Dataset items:
BEGIN

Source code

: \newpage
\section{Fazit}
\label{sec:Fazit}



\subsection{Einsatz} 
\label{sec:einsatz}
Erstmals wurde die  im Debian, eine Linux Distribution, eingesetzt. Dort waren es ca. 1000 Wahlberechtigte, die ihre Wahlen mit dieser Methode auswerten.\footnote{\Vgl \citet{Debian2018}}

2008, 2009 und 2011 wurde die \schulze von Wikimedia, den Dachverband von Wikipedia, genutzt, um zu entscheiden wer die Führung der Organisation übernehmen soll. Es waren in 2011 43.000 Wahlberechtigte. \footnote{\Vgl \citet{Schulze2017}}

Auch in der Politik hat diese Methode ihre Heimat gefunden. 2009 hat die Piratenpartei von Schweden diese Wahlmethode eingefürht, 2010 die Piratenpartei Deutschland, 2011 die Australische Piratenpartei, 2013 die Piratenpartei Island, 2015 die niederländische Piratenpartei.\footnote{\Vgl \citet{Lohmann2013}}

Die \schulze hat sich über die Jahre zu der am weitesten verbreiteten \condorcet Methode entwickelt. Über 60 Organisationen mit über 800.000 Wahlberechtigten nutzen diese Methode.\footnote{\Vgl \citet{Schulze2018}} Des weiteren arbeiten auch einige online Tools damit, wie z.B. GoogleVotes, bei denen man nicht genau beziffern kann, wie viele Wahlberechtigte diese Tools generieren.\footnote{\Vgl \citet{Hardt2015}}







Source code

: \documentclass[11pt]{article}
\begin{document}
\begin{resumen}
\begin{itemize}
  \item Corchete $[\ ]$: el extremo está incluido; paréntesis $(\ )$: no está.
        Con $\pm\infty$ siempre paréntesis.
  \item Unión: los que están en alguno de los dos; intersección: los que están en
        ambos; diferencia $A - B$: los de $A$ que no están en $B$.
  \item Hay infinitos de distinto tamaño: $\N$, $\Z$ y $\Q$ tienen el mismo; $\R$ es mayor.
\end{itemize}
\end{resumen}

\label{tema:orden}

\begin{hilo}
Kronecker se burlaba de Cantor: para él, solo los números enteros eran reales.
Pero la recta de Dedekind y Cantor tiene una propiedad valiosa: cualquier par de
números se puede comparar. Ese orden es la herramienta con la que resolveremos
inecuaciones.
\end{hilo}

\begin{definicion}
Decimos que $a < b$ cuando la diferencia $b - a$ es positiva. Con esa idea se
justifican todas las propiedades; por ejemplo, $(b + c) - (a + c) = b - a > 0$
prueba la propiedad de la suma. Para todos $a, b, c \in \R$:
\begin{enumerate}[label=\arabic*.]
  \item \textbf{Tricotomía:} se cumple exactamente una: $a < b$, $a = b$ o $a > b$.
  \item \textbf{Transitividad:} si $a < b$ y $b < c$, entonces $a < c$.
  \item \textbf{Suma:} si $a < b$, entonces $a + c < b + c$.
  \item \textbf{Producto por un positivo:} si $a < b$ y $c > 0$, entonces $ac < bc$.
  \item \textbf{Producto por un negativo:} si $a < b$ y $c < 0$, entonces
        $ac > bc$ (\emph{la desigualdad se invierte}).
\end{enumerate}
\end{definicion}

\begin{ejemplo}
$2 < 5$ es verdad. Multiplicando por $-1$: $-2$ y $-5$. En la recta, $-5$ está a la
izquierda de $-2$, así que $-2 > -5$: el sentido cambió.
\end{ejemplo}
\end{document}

END

EXERCISE GOAL: Give back the records word for word. Start at the first line, end at the line containing "Erstmals wurde die", and include both.

YOUR RESPONSE:
Source code

: \newpage
\section{Fazit}
\label{sec:Fazit}



\subsection{Einsatz} 
\label{sec:einsatz}
Erstmals wurde die  im Debian, eine Linux Distribution, eingesetzt. Dort waren es ca. 1000 Wahlberechtigte, die ihre Wahlen mit dieser Methode auswerten.\footnote{\Vgl \citet{Debian2018}}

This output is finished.